Saved entries
___

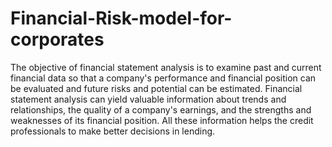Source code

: # Financial-Risk-model-for-corporates
The objective of financial statement analysis is to examine past and current financial data so that a company's performance and financial position can be evaluated and future risks and potential can be estimated. Financial statement analysis can yield valuable information about trends and relationships, the quality of a company's earnings, and the strengths and weaknesses of its financial position. All these information helps the credit professionals to make better decisions in lending.
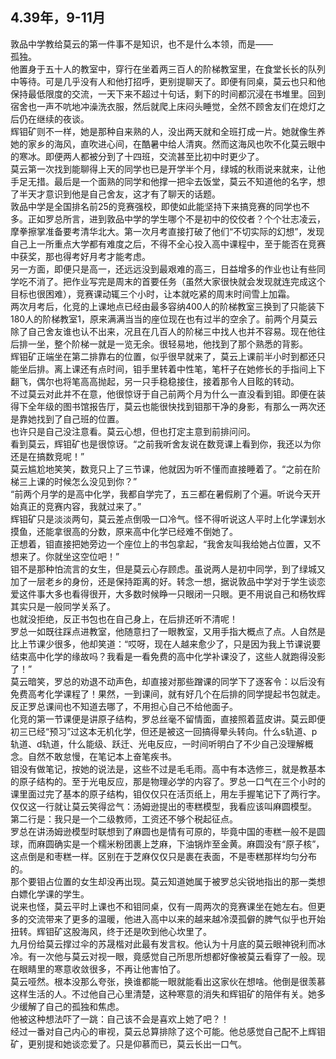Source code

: ## **4.39年，9-11月**
  敦品中学教给莫云的第一件事不是知识，也不是什么本领，而是——  
  孤独。  
  他置身于五十人的教室中，穿行在坐着两三百人的阶梯教室里，在食堂长长的队列中等待。可是几乎没有人和他打招呼，更别提聊天了。即便有同桌，莫云也只和他保持最低限度的交流，一天下来不超过十句话，剩下的时间都沉浸在书堆里。回到宿舍也一声不吭地冲澡洗衣服，然后就爬上床闷头睡觉，全然不顾舍友们在熄灯之后仍在继续的夜谈。  
  辉钼矿则不一样，她是那种自来熟的人，没出两天就和全班打成一片。她就像生养她的家乡的海风，直吹进心间，在酷暑中给人清爽。然而这海风也吹不化莫云眼中的寒冰。即便两人都被分到了十四班，交流甚至比初中时更少了。  
  莫云第一次找到能聊得上天的同学也已是开学半个月，绿城的秋雨说来就来，让他手足无措。最后是一个面熟的同学和他撑一把伞去饭堂，莫云不知道他的名字，想了半天才意识到他是自己舍友，这才有了聊天的话题。  
  敦品中学是全国排名前25的竞赛强校，即使如此能坚持下来搞竞赛的同学也不多。正如罗总所言，进到敦品中学的学生哪个不是初中的佼佼者？个个壮志凌云，摩拳擦掌准备要考清华北大。第一次月考直接打破了他们“不切实际的幻想”，发现自己上一所重点大学都有难度之后，不得不全心投入高中课程中，至于能否在竞赛中获奖，那也得考好月考才能考虑。  
  另一方面，即便只是高一，还远远没到最艰难的高三，日益增多的作业也让有些同学吃不消了。把作业写完是周末的首要任务（虽然大家很快就会发现就连完成这个目标也很困难），竞赛课动辄三个小时，让本就吃紧的周末时间雪上加霜。  
  两次月考后，化竞的上课地点已经由最多容纳400人的阶梯教室三换到了只能装下180人的阶梯教室1，原来满满当当的座位现在也有过半的空余了。前两个月莫云除了自己舍友谁也认不出来，况且在几百人的阶梯三中找人也并不容易。现在他往后排一坐，整个阶梯一就是一览无余。很轻易地，他找到了那个熟悉的背影。  
  辉钼矿正端坐在第二排靠右的位置，似乎很早就来了，莫云上课前半小时到都还只能坐后排。离上课还有点时间，钼手里转着中性笔，笔杆子在她修长的手指间上下翻飞，偶尔也将笔高高抛起，另一只手稳稳接住，接着那令人目眩的转动。  
  不过莫云对此并不在意，他很惊讶于自己前两个月为什么一直没看到钼。即便在装得下全年级的图书馆报告厅，莫云也能很快找到钼那干净的身影，有那么一两次还是靠她找到了自己班的位置。  
  也许只是自己没注意看。莫云心想，但也打定主意到前排问问。  
  看到莫云，辉钼矿也是很惊讶。“之前我听舍友说在数竞课上看到你，我还以为你还是在搞数竞呢！”  
  莫云尴尬地笑笑，数竞只上了三节课，他就因为听不懂而直接睡着了。“之前在阶梯三上课的时候怎么没见到你？”  
  “前两个月学的是高中化学，我都自学完了，五三都在暑假刷了个遍。听说今天开始真正的竞赛内容，我就过来了。”  
  辉钼矿只是淡淡两句，莫云差点倒吸一口冷气。怪不得听说这人平时上化学课划水摸鱼，还能拿很高的分数，原来高中化学已经难不倒她了。  
  正想着，钼直接把她旁边一个座位上的书包拿起，“我舍友叫我给她占位置，又不想来了。你就坐这空位吧！”  
  钼不是那种怕流言的女生，但是莫云心存顾虑。虽说两人是初中同学，到了绿城又加了一层老乡的身份，还是保持距离的好。转念一想，据说敦品中学对于学生谈恋爱这件事大多也看得很开，大多数时候睁一只眼闭一只眼。更不用说自己和杨牧辉其实只是一般同学关系了。  
  也就没拒绝，反正书包也在自己身上，在后排还听不清呢！  
  罗总一如既往踩点进教室，他随意扫了一眼教室，又用手指大概点了点。人自然是比上节课少很多，他却笑道：“哎呀，现在人越来愈少了，只是因为我上节课说要结束高中化学的缘故吗？我看是一看免费的高中化学补课没了，这些人就跑得没影了！”  
  莫云暗笑，罗总的劝退不动声色，却直接对那些蹭课的同学下了逐客令：以后没有免费高考化学课程了！果然，一到课间，就有好几个在后排的同学提起书包就走。  
  反正罗总课间也不知道去哪了，不用担心自己不给他面子。  
  化竞的第一节课便是讲原子结构，罗总丝毫不留情面，直接照着蓝皮讲。莫云即便初三已经“预习”过这本无机化学，但还是被这一回搞得晕头转向。什么s轨道、p轨道、d轨道，什么能级、跃迁、光电反应，一时间听明白了不少自己没理解概念。自然不敢怠慢，在笔记本上奋笔疾书。  
  钼没有做笔记，按她的说法是，这些不过是毛毛雨。高中有本选修三，就是教基本的原子结构的。至于光电反应，那是物理必学的内容了。罗总一口气在三个小时的课里面过完了基本的原子结构，钼仅仅只在活页纸上，用左手握笔记下了两行字。  
  仅仅这一行就让莫云笑得岔气：汤姆逊提出的枣糕模型，我看应该叫麻圆模型。  
  第二行是：我只是一个二级教师，工资还不够个税起征点。  
  罗总在讲汤姆逊模型时联想到了麻圆也是情有可原的，毕竟中国的枣糕一般不是圆球，而麻圆确实是一个糯米粉团裹上芝麻，下油锅炸至金黄。麻圆没有“原子核”，这点倒是和枣糕一样。区别在于芝麻仅仅只是裹在表面，不是枣糕那样均匀分布的。  
  那个要钼占位置的女生却没再出现。莫云知道她属于被罗总尖锐地指出的那一类想白嫖化学课的学生。  
  说来也怪，莫云平时上课也不和钼同桌，仅有一周两次的竞赛课坐在她左右。但更多的交流带来了更多的温暖，他进入高中以来的越来越冷漠孤僻的脾气似乎也开始扭转。辉钼矿这股海风，终于还是吹到他心坎里了。  
  九月份给莫云撑过伞的苏晟楷对此最有发言权。他认为十月底的莫云眼神锐利而冰冷。有一次他与莫云对视一眼，竟感觉自己所思所想都好像被莫云看穿了一般。现在眼睛里的寒意收敛很多，不再让他害怕了。  
  莫云哑然。根本没那么夸张，换谁都能一眼就能看出这家伙在想啥。他倒是很羡慕这样生活的人。不过他自己心里清楚，这种寒意的消失和辉钼矿的陪伴有关。她多少缓解了自己的孤独和焦虑。  
  他被这种想法吓了一跳：自己该不会是喜欢上她了吧？！  
  经过一番对自己内心的审视，莫云总算排除了这个可能。他总感觉自己配不上辉钼矿，更别提和她谈恋爱了。只是仰慕而已，莫云长出一口气。  
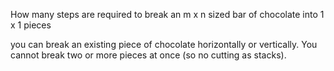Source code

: How many steps are required to break an m x n sized bar of chocolate into 1 x 1 pieces

you can break an existing piece of chocolate horizontally or vertically. You cannot break two or more pieces at once (so no cutting as stacks).
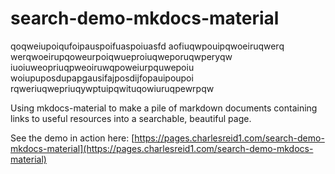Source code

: # search-demo-mkdocs-material

qoqweiupoiqufoipauspoifuaspoiuasfd
aofiuqwpouipqwoeiruqwerq
werqwoeirupqoweurpoiqwueproiuqweporuqwperyqw
iuoiuweopriuqpweoiruwqpoweiurpquwepoiu
woiupuposdupapgausifajposdijfopauipoupoi
rqweriuqwepriuqywptuipqwituqowiuruqpewrpqw

Using mkdocs-material to make a pile of markdown documents containing links
to useful resources into a searchable, beautiful page.

See the demo in action here: [https://pages.charlesreid1.com/search-demo-mkdocs-material](https://pages.charlesreid1.com/search-demo-mkdocs-material)
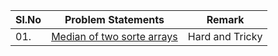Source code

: | Sl.No|  Problem Statements   |  Remark   |
|------|------------------|------------|
| 01. |[Median of two sorte arrays](https://leetcode.com/problems/median-of-two-sorted-arrays/submissions/)|Hard and Tricky|

</br>
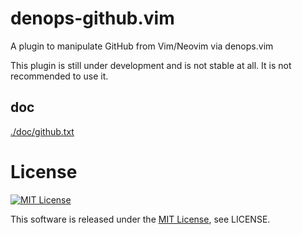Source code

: # denops-github.vim

A plugin to manipulate GitHub from Vim/Neovim via denops.vim

This plugin is still under development and is not stable at all.
It is not recommended to use it.

## doc

[./doc/github.txt](./doc/github.txt)

# License

[![MIT License](http://img.shields.io/badge/license-MIT-blue.svg)](http://www.opensource.org/licenses/MIT)

This software is released under the
[MIT License](http://www.opensource.org/licenses/MIT), see LICENSE.
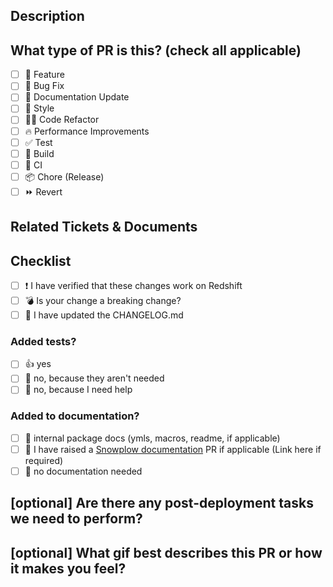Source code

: <!--
If this is your first time contributing you will be asked to sign the Individual Contributor License Agreement.
If you would prefer to read this in advance of submitting your PR you can find it here https://docs.google.com/forms/d/e/1FAIpQLSd89YTDQ1XpTZbj3LpOkquV_h1Y8k9ay3iFbJsZsJrz18I23Q/viewform
-->

## Description

<!-- This PR [adds/removes/fixes/replaces] the [feature/bug/etc]. -->

## What type of PR is this? (check all applicable)

- [ ] 🍕 Feature
- [ ] 🐛 Bug Fix
- [ ] 📝 Documentation Update
- [ ] 🎨 Style
- [ ] 🧑‍💻 Code Refactor
- [ ] 🔥 Performance Improvements
- [ ] ✅ Test
- [ ] 🤖 Build
- [ ] 🔁 CI
- [ ] 📦 Chore (Release)
- [ ] ⏩ Revert

## Related Tickets & Documents
<!-- 
Please use this format link issue numbers: Fixes #123
-->

## Checklist
- [ ] ❗️ I have verified that these changes work on Redshift
- [ ] 💣 Is your change a breaking change?
- [ ] 📖 I have updated the CHANGELOG.md

### Added tests?
- [ ] 👍 yes
- [ ] 🙅 no, because they aren't needed
- [ ] 🙋 no, because I need help

### Added to documentation?
- [ ] 📓 internal package docs (ymls, macros, readme, if applicable)
- [ ] 📕 I have raised a [Snowplow documentation](https://github.com/snowplow/documentation) PR if applicable (Link here if required)
- [ ] 🙅 no documentation needed

## [optional] Are there any post-deployment tasks we need to perform?



## [optional] What gif best describes this PR or how it makes you feel?



<!-- note: PRs with deleted sections will be marked invalid -->

<!--
  For Work In Progress Pull Requests, please use the Draft PR feature,
  see https://github.blog/2019-02-14-introducing-draft-pull-requests/ for further details.
  
  For a timely review/response, please avoid force-pushing additional
  commits if your PR already received reviews or comments.
  
  Before submitting a Pull Request, please ensure you've done the following:
  - 📖 Read the Contributing Guide: https://github.com/snowplow/dbt-snowplow-unified/blob/main/CONTRIBUTING.md
-->

<!-- 
## Release Only Checklist
- [ ] I have updated the version number in all relevant places
- [ ] I have changed the release date in the CHANGELOG.md 
-->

___

THE PROBLEM
With the line holding "敦品中学是全国排名前25的竞" as the first and the line holding "两次月考后，化竞的上课地点已" as the last, set down that range of the entries above exactly, and nothing else.

FINISHED TASK
  敦品中学是全国排名前25的竞赛强校，即使如此能坚持下来搞竞赛的同学也不多。正如罗总所言，进到敦品中学的学生哪个不是初中的佼佼者？个个壮志凌云，摩拳擦掌准备要考清华北大。第一次月考直接打破了他们“不切实际的幻想”，发现自己上一所重点大学都有难度之后，不得不全心投入高中课程中，至于能否在竞赛中获奖，那也得考好月考才能考虑。  
  另一方面，即便只是高一，还远远没到最艰难的高三，日益增多的作业也让有些同学吃不消了。把作业写完是周末的首要任务（虽然大家很快就会发现就连完成这个目标也很困难），竞赛课动辄三个小时，让本就吃紧的周末时间雪上加霜。  
  两次月考后，化竞的上课地点已经由最多容纳400人的阶梯教室三换到了只能装下180人的阶梯教室1，原来满满当当的座位现在也有过半的空余了。前两个月莫云除了自己舍友谁也认不出来，况且在几百人的阶梯三中找人也并不容易。现在他往后排一坐，整个阶梯一就是一览无余。很轻易地，他找到了那个熟悉的背影。  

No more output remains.